In this study we show a spontaneous mobilization at 37 degrees of the complement receptor for C3b (CR1) of granulocytes prepared by a method in which erythrocytes were removed by specific lysis, as well as a method where granulocytes were prepared by dextran sedimentation at low temperature without using centrifugation. This increase of CR1-expression was not obtained when erythrocytes were present during the incubation. This inhibitory effect of erythrocytes was maximal at an erythrocyte:granulocyte ratio of 600:1 or more and was not caused by interference with the fluorescence of the immunoassay. EDTA plasma had no inhibitory effect on CR1 mobilization, indicating that the phenomenon was not due to plasma proteins, nor the used anti-coagulant. An increased CR1 mobilization was, however, obtained in the presence of erythrocytes if the granulocytes were simultaneously exposed to the chemotactic stimulus formyl-methionyl-leucyl-phenylalanine (FMLP) at the concentration 10(-9) M or more. However, to obtain a CR1 expression comparable to systems without erythrocytes, a 10-fold higher concentration of FMLP was needed.
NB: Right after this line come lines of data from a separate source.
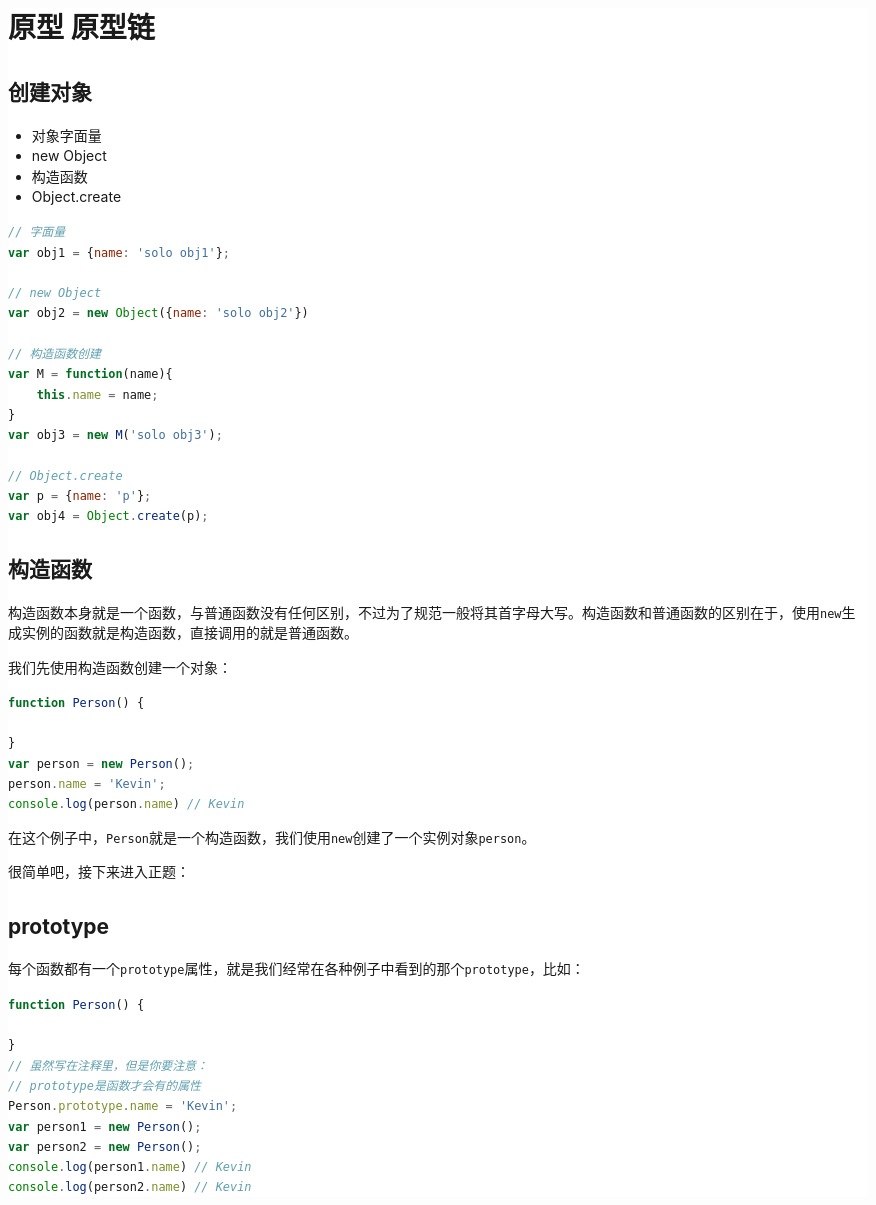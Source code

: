 # 原型 原型链


## 创建对象

- 对象字面量
- new Object
- 构造函数
- Object.create

```js
// 字面量
var obj1 = {name: 'solo obj1'};

// new Object
var obj2 = new Object({name: 'solo obj2'})

// 构造函数创建
var M = function(name){
    this.name = name;
}
var obj3 = new M('solo obj3');

// Object.create
var p = {name: 'p'};
var obj4 = Object.create(p);
```

## 构造函数

构造函数本身就是一个函数，与普通函数没有任何区别，不过为了规范一般将其首字母大写。构造函数和普通函数的区别在于，使用`new`生成实例的函数就是构造函数，直接调用的就是普通函数。

我们先使用构造函数创建一个对象：

```js
function Person() {

}
var person = new Person();
person.name = 'Kevin';
console.log(person.name) // Kevin
```

在这个例子中，`Person`就是一个构造函数，我们使用`new`创建了一个实例对象`person`。

很简单吧，接下来进入正题：

## prototype

每个函数都有一个`prototype`属性，就是我们经常在各种例子中看到的那个`prototype`，比如：

```js
function Person() {

}
// 虽然写在注释里，但是你要注意：
// prototype是函数才会有的属性
Person.prototype.name = 'Kevin';
var person1 = new Person();
var person2 = new Person();
console.log(person1.name) // Kevin
console.log(person2.name) // Kevin
```

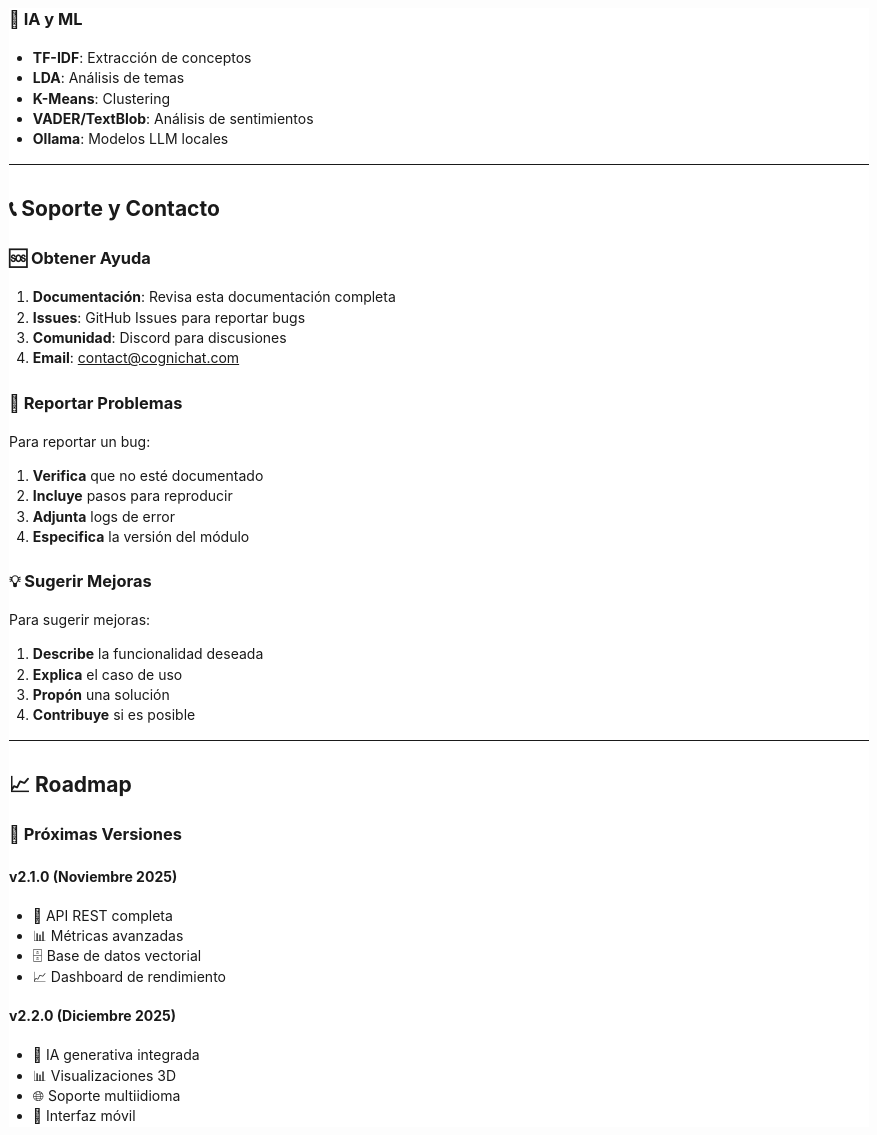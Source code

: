 ### 🤖 **IA y ML**
- **TF-IDF**: Extracción de conceptos
- **LDA**: Análisis de temas
- **K-Means**: Clustering
- **VADER/TextBlob**: Análisis de sentimientos
- **Ollama**: Modelos LLM locales

---

## 📞 Soporte y Contacto

### 🆘 **Obtener Ayuda**

1. **Documentación**: Revisa esta documentación completa
2. **Issues**: GitHub Issues para reportar bugs
3. **Comunidad**: Discord para discusiones
4. **Email**: contact@cognichat.com

### 🐛 **Reportar Problemas**

Para reportar un bug:
1. **Verifica** que no esté documentado
2. **Incluye** pasos para reproducir
3. **Adjunta** logs de error
4. **Especifica** la versión del módulo

### 💡 **Sugerir Mejoras**

Para sugerir mejoras:
1. **Describe** la funcionalidad deseada
2. **Explica** el caso de uso
3. **Propón** una solución
4. **Contribuye** si es posible

---

## 📈 Roadmap

### 🚀 **Próximas Versiones**

#### **v2.1.0** (Noviembre 2025)
- 🔌 API REST completa
- 📊 Métricas avanzadas
- 🗄️ Base de datos vectorial
- 📈 Dashboard de rendimiento

#### **v2.2.0** (Diciembre 2025)
- 🤖 IA generativa integrada
- 📊 Visualizaciones 3D
- 🌐 Soporte multiidioma
- 📱 Interfaz móvil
These results suggest that the inhibitory effect of erythrocytes on the spontaneous receptor mobilization of granulocytes could be a mechanism to keep the complement receptors and other surface structures within the cells while circulating in the blood, to be expressed at the cellular surface only by the appropriate signal, such as propagated by soluble mediators from an inflammatory focus.